Aproxima-se o momento do pão de massa mãe da Gleba, que é finalizado no restaurante. Partilha a mesa com a tentadora manteiga fumada e um azeite de produção exclusiva no Alentejo. Um ERMO Arinto de Barro 2020, produzido em ânfora, é o vinho branco escolhido para a primeira entrada, a “Sopa de cebola”, um clássico da cozinha francesa aqui com notas “mais associadas ao mar do que ao queijo”: estão presentes o tamboril, o mexilhão e alga Botelho, além das cebolinhas tostadas e do caviar. O excelente “Carabineiro” acompanha com uma leve açorda do mesmo (esferas de picante no topo), emulsão de alho e coentros, crumble de pão e alface do mar em pó. O toque de classe final é o vinho, o muito recomendável Buçaco Rosé de 2019, que harmoniza também pela cor.
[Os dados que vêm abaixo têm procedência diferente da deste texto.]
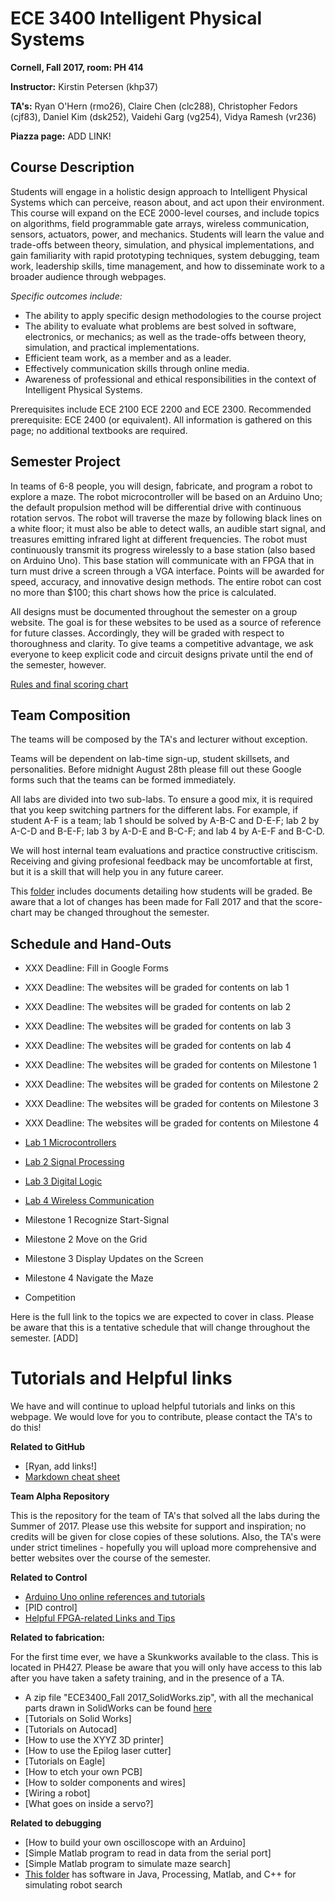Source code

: # ECE 3400 Intelligent Physical Systems 

**Cornell, Fall 2017, room: PH 414**

**Instructor:** Kirstin Petersen (khp37)

**TA's:** Ryan O'Hern (rmo26), Claire Chen (clc288), Christopher Fedors (cjf83), Daniel Kim (dsk252), Vaidehi Garg (vg254), Vidya Ramesh (vr236)

**Piazza page:** ADD LINK!

## Course Description

Students will engage in a holistic design approach to Intelligent Physical Systems which can perceive, reason about, and act upon their environment. This course will expand on the ECE 2000-level courses, and include topics on algorithms, field programmable gate arrays, wireless communication, sensors, actuators, power, and mechanics. Students will learn the value and trade-offs between theory, simulation, and physical implementations, and gain familiarity with rapid prototyping techniques, system debugging, team work, leadership skills, time management, and how to disseminate work to a broader audience through webpages.

_Specific outcomes include:_

 - The ability to apply specific design methodologies to the course project
 - The ability to evaluate what problems are best solved in software, electronics, or mechanics; as well as the trade-offs between theory, simulation, and practical implementations.
 - Efficient team work, as a member and as a leader.
 - Effectively communication skills through online media.
 - Awareness of professional and ethical responsibilities in the context of Intelligent Physical Systems.

Prerequisites include ECE 2100  ECE 2200 and ECE 2300.  Recommended prerequisite: ECE 2400 (or equivalent).
All information is gathered on this page; no additional textbooks are required.

## Semester Project

In teams of 6-8 people, you will design, fabricate, and program a robot to explore a maze. The robot microcontroller will be based on an Arduino Uno; the default propulsion method will be differential drive with continuous rotation servos. The robot will traverse the maze by following black lines on a white floor; it must also be able to detect walls, an audible start signal, and treasures emitting infrared light at different frequencies. The robot must continuously transmit its progress wirelessly to a base station (also based on Arduino Uno). This base station will communicate with an FPGA that in turn must drive a screen through a VGA interface. Points will be awarded for speed, accuracy, and innovative design methods. The entire robot can cost no more than $100; this chart shows how the price is calculated.

All designs must be documented throughout the semester on a group website. The goal is for these websites to be used as a source of reference for future classes. Accordingly, they will be graded with respect to thoroughness and clarity. To give teams a competitive advantage, we ask everyone to keep explicit code and circuit designs private until the end of the semester, however. 

[Rules and final scoring chart](docs/Grading/)

## Team Composition

The teams will be composed by the TA's and lecturer without exception. 

Teams will be dependent on lab-time sign-up, student skillsets, and personalities. Before midnight August 28th please fill out these Google forms such that the teams can be formed immediately. 

All labs are divided into two sub-labs. To ensure a good mix, it is required that you keep switching partners for the different labs. For example, if student A-F is a team; lab 1 should be solved by A-B-C and D-E-F; lab 2 by A-C-D and B-E-F; lab 3 by A-D-E and B-C-F; and lab 4 by A-E-F and B-C-D.  

We will host internal team evaluations and practice constructive critiscism. Receiving and giving profesional feedback may be uncomfortable at first, but it is a skill that will help you in any future career.

This [folder](docs/Grading/) includes documents detailing how students will be graded. Be aware that a lot of changes has been made for Fall 2017 and that the score-chart may be changed throughout the semester.  

## Schedule and Hand-Outs

- XXX Deadline: Fill in Google Forms
- XXX Deadline: The websites will be graded for contents on lab 1
- XXX Deadline: The websites will be graded for contents on lab 2
- XXX Deadline: The websites will be graded for contents on lab 3
- XXX Deadline: The websites will be graded for contents on lab 4
- XXX Deadline: The websites will be graded for contents on Milestone 1
- XXX Deadline: The websites will be graded for contents on Milestone 2
- XXX Deadline: The websites will be graded for contents on Milestone 3
- XXX Deadline: The websites will be graded for contents on Milestone 4

- [Lab 1 Microcontrollers](docs/lab1.md)
- [Lab 2 Signal Processing](docs/lab2.md)
- [Lab 3 Digital Logic](docs/lab3.md)
- [Lab 4 Wireless Communication](docs/lab4.md)
- Milestone 1 Recognize Start-Signal
- Milestone 2 Move on the Grid
- Milestone 3 Display Updates on the Screen
- Milestone 4 Navigate the Maze
- Competition

Here is the full link to the topics we are expected to cover in class. Please be aware that this is a tentative schedule that will change throughout the semester. [ADD]

# Tutorials and Helpful links

We have and will continue to upload helpful tutorials and links on this webpage. We would love for you to contribute, please contact the TA's to do this!

**Related to GitHub**

- [Ryan, add links!]
- [Markdown cheat sheet](https://guides.github.com/pdfs/markdown-cheatsheet-online.pdf)

**Team Alpha Repository**

This is the repository for the team of TA's that solved all the labs during the Summer of 2017. Please use this website for support and inspiration; no credits will be given for close copies of these solutions. Also, the TA's were under strict timelines - hopefully you will upload more comprehensive and better websites over the course of the semester.

**Related to Control**

- [Arduino Uno online references and tutorials](https://www.arduino.cc/en/Reference/HomePage)
- [PID control]
- [Helpful FPGA-related Links and Tips](docs/FPGA_resources.md)

**Related to fabrication:**

For the first time ever, we have a Skunkworks available to the class. This is located in PH427. Please be aware that you will only have access to this lab after you have taken a safety training, and in the presence of a TA. 

- A zip file "ECE3400_Fall 2017_SolidWorks.zip", with all the mechanical parts drawn in SolidWorks can be found [here](docs/)
- [Tutorials on Solid Works]
- [Tutorials on Autocad]
- [How to use the XYYZ 3D printer]
- [How to use the Epilog laser cutter]
- [Tutorials on Eagle]
- [How to etch your own PCB]
- [How to solder components and wires]
- [Wiring a robot]
- [What goes on inside a servo?]



**Related to debugging**

- [How to build your own oscilloscope with an Arduino]
- [Simple Matlab program to read in data from the serial port]
- [Simple Matlab program to simulate maze search]
- [This folder](docs/simulation/) has software in Java, Processing, Matlab, and C++ for simulating robot search




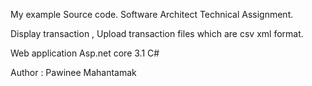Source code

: My example Source code.
Software Architect Technical Assignment.

Display transaction , Upload transaction files which are csv xml format.

Web application Asp.net core 3.1 C#

Author : Pawinee Mahantamak
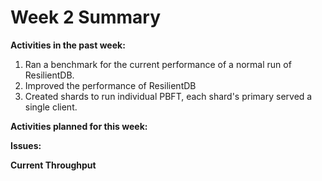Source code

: # Week 2 Summary
<strong>Activities in the past week:</strong>
1. Ran a benchmark for the current performance of a normal run of ResilientDB.
2. Improved the performance of ResilientDB
2. Created shards to run individual PBFT, each shard's primary served a single client.

<strong>Activities planned for this week:</strong>

<strong>Issues:</strong>

<strong>Current Throughput</strong>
Para aconchegar a “Pescada” de anzol opta-se pela referência alentejana Mestre Daniel Lote X. A proteína continua no ponto, adornada pelos purés de aipo e avelã, intensificada pelo pickle de aipo e uma emulsão feita a partir das espinhas da pescada, champanhe e molho de ostra. No topo, crumble de avelã e aipo. O “Pregado” fecha os momentos principais com distinção e em perfeito equilíbrio de sabores. Ao mar junta-se a “terra” das lâminas de trufa, do puré de raiz de salsa, o arroz selvagem trufado e da beurre blanc de cogumelos Boletus. Tudo em harmonia com o Ilha Tinta Negra de 2019, um tinto madeirense “com notas subtis de fumo” devido à influência do basalto e que acrescenta “frescura e acidez” ao prato. A reta final mantém o acerto: a “Pêra e gengibre”, de excelentes atributos, faz a transição para a versão 2.0 do “Mar e citrinos”, com sorbet de yuzu, algas cristalizadas, curd de citrinos e o pairing do duriense Dócil AuAu 2020, de Dirk Niepoort.